→ **What this task involves**
For each line below that contains the word "infty", return that line.

→ **Information given**
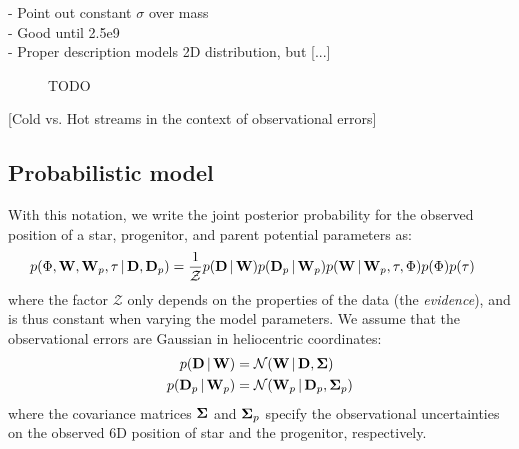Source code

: \documentclass[letterpaper,12pt,preprint]{aastex}
\newcommand{\given}{\,|\,}
\newcommand{\D}{{\bf D}}
\newcommand{\W}{{\bf W}}
\newcommand{\bSigma}{{\bf \Sigma}}
\newcommand{\rtide}{r_{\rm tide}}
\newcommand{\bs}{\boldsymbol}
\begin{document}
- Point out constant $\sigma$ over mass\\
- Good until 2.5e9\\
- Proper description models 2D distribution, but [...]


\begin{figure}[h]
\begin{center}
\caption{ TODO }\label{fig:reldist}
\end{center}
\end{figure}


[Cold vs. Hot streams in the context of observational errors]

\subsection{Probabilistic model}
With this notation, we write the joint posterior probability for the observed position of a star, progenitor, and parent potential parameters as:
\begin{align}
	p(\Phi, \W, \W_p, \tau \given \D, \D_p) &= \frac{1}{\mathcal{Z}} p(\D \given \W) p(\D_p \given \W_p) 
												       p(\W \given \W_p, \tau, \Phi) 
												       p(\Phi) p(\tau)
\end{align}
where the factor $\mathcal{Z}$ only depends on the properties of the data (the \emph{evidence}), and is thus constant when varying the model parameters. We assume that the observational errors are Gaussian in heliocentric coordinates:
\begin{align}
	p(\D \given \W) &= \mathcal{N}(\W \given \D, \bSigma)\\
	p(\D_p \given \W_p) &= \mathcal{N}(\W_p \given \D_p, \bSigma_p)
\end{align}
where the covariance matrices $\bSigma$ and $\bSigma_p$ specify the observational uncertainties on the observed 6D position of star and the progenitor, respectively. 
\end{document}
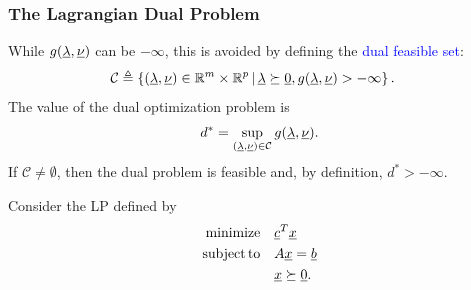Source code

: \documentclass[10pt,english,aspectratio=169]{beamer}
\begin{document}
\begin{frame} \frametitle{The Lagrangian Dual Problem}

While $g(\underline{\lambda},\underline{\nu})$ can be $-\infty$, this is avoided by defining the \textcolor{blue}{dual feasible set}:
\begin{align*}
\mathcal{C} &\triangleq \left\{ (\underline{\lambda},\underline{\nu}) \in \mathbb{R}^m \times \mathbb{R}^p \,|\, \underline{\lambda}\succeq \underline{0},  g(\underline{\lambda},\underline{\nu}) > -\infty \right\}.
\end{align*}
The value of the dual optimization problem is \vspace{-1mm}
\[ d^* = \sup_{(\vecnot{\lambda},\vecnot{\nu})\in \mathcal{C}} g(\vecnot{\lambda},\vecnot{\nu}). \vspace{-1mm} \]
If $\mathcal{C} \neq \emptyset$, then the dual problem is feasible and, by definition, $d^* > -\infty$.

\vspace{6mm}

Consider the LP defined by \vspace{-2mm}
\begin{align*}
\mathrm{minimize} \quad & \underline{c}^T \underline{x} \\
\mathrm{subject\,to} \quad & A \underline{x} = \underline{b} \\
& \underline{x} \succeq \underline{0}.
\end{align*}

\end{frame}
\end{document}
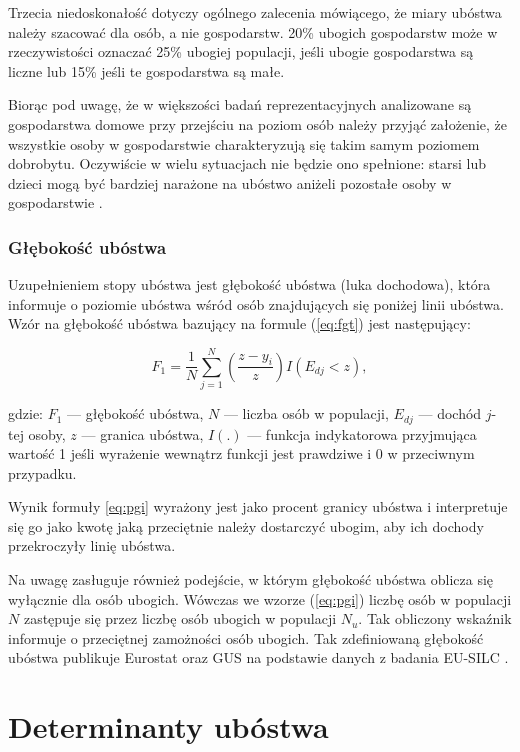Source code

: Trzecia niedoskonałość dotyczy ogólnego zalecenia mówiącego, że miary ubóstwa należy szacować dla osób, a nie gospodarstw. 20\% ubogich gospodarstw może w rzeczywistości oznaczać 25\% ubogiej populacji, jeśli ubogie gospodarstwa są liczne lub 15\% jeśli te gospodarstwa są małe.

Biorąc pod uwagę, że w większości badań reprezentacyjnych analizowane są gospodarstwa domowe przy przejściu na poziom osób należy przyjąć założenie, że wszystkie osoby w gospodarstwie charakteryzują się takim samym poziomem dobrobytu. Oczywiście w wielu sytuacjach nie będzie ono spełnione: starsi lub dzieci mogą być bardziej narażone na ubóstwo aniżeli pozostałe osoby w gospodarstwie \citep{haughton2009}.

\subsubsection{Głębokość ubóstwa}

Uzupełnieniem stopy ubóstwa jest głębokość ubóstwa (luka dochodowa), która informuje o poziomie ubóstwa wśród osób znajdujących się poniżej linii ubóstwa. Wzór na głębokość ubóstwa bazujący na formule (\ref{eq:fgt}) jest następujący:

\begin{equation}
\label{eq:pgi}
F_1=\frac{1}{N}\sum\limits_{j=1}^{N}{\left(\frac{z-y_i}{z}\right)I(E_{dj}<z)},
\end{equation}

gdzie: $F_1$ --- głębokość ubóstwa, $N$ --- liczba osób w populacji, $E_{dj}$ --- dochód $j$-tej osoby, $z$ --- granica ubóstwa, $I(.)$ --- funkcja indykatorowa przyjmująca wartość 1 jeśli wyrażenie wewnątrz funkcji jest prawdziwe i 0 w przeciwnym przypadku.

Wynik formuły \ref{eq:pgi} wyrażony jest jako procent granicy ubóstwa i interpretuje się go jako kwotę jaką przeciętnie należy dostarczyć ubogim, aby ich dochody przekroczyły linię ubóstwa. 

Na uwagę zasługuje również podejście, w którym głębokość ubóstwa oblicza się wyłącznie dla osób ubogich. Wówczas we wzorze (\ref{eq:pgi}) liczbę osób w populacji $N$ zastępuje się przez liczbę osób ubogich w populacji $N_u$. Tak obliczony wskaźnik informuje o przeciętnej zamożności osób ubogich. Tak zdefiniowaną głębokość ubóstwa publikuje Eurostat oraz GUS na podstawie danych z badania EU-SILC \citep{silc2017}.

\section{Determinanty ubóstwa}\label{pr:determinanty}

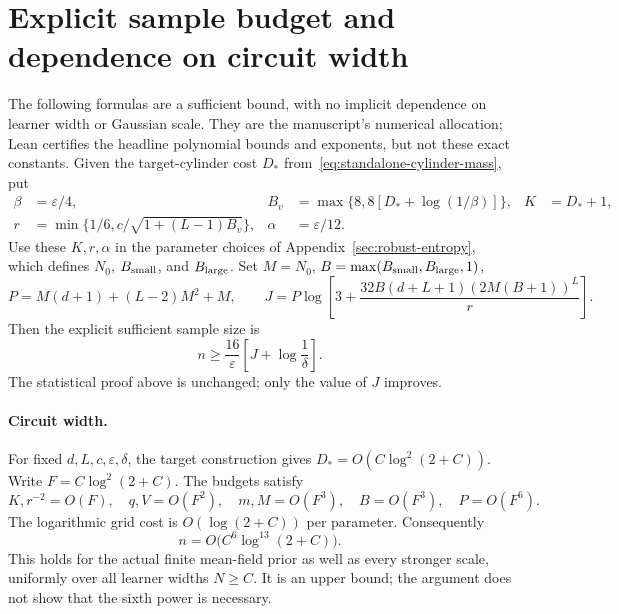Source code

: 
\section{Explicit sample budget and dependence on circuit width}
\label{sec:explicit-budget}

The following formulas are a sufficient bound, with no implicit dependence
on learner width or Gaussian scale. They are the manuscript's numerical
allocation; Lean certifies the headline polynomial bounds and exponents,
but not these exact constants. Given the target-cylinder cost $D_*$
from~\eqref{eq:standalone-cylinder-mass}, put
\begin{align*}
 \beta&=\varepsilon/4,&
 B_v&=\max\{8,8[D_*+\log(1/\beta)]\},&
 K&=D_*+1,\\
 r&=\min\{1/6,c/\sqrt{1+(L-1)B_v}\},&
 \alpha&=\varepsilon/12.
\end{align*}
Use these $K,r,\alpha$ in the parameter choices of
Appendix~\ref{sec:robust-entropy}, which defines $N_0$, $B_{\rm small}$,
and $B_{\rm large}$. Set
$M=N_0$, $B=\max(B_{\rm small},B_{\rm large},1)$,
\[
 P=M(d+1)+(L-2)M^2+M,\qquad
 J=P\log\left[3+\frac{32B(d+L+1)(2M(B+1))^L}{r}\right].
\]
Then the explicit sufficient sample size is
\begin{equation}\label{eq:explicit-samples}
 n\ge\frac{16}{\varepsilon}\left[J+\log\frac1\delta\right].
\end{equation}
The statistical proof above is unchanged; only the value of $J$ improves.

\paragraph{Circuit width.}
For fixed $d,L,c,\varepsilon,\delta$, the target construction gives
$D_*=O(C\log^2(2+C))$. Write $F=C\log^2(2+C)$. The budgets satisfy
\[
 K,r^{-2}=O(F),\quad q,V=O(F^2),\quad m,M=O(F^3),
 \quad B=O(F^3),\quad P=O(F^6).
\]
The logarithmic grid cost is $O(\log(2+C))$ per parameter. Consequently
\[
 n=O\bigl(C^6\log^{13}(2+C)\bigr).
\]
This holds for the actual finite mean-field prior as well as every stronger
scale, uniformly over all learner widths $N\ge C$. It is an upper bound;
the argument does not show that the sixth power is necessary.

→ **Task response**
While $g(\underline{\lambda},\underline{\nu})$ can be $-\infty$, this is avoided by defining the \textcolor{blue}{dual feasible set}:
\mathcal{C} &\triangleq \left\{ (\underline{\lambda},\underline{\nu}) \in \mathbb{R}^m \times \mathbb{R}^p \,|\, \underline{\lambda}\succeq \underline{0},  g(\underline{\lambda},\underline{\nu}) > -\infty \right\}.
If $\mathcal{C} \neq \emptyset$, then the dual problem is feasible and, by definition, $d^* > -\infty$.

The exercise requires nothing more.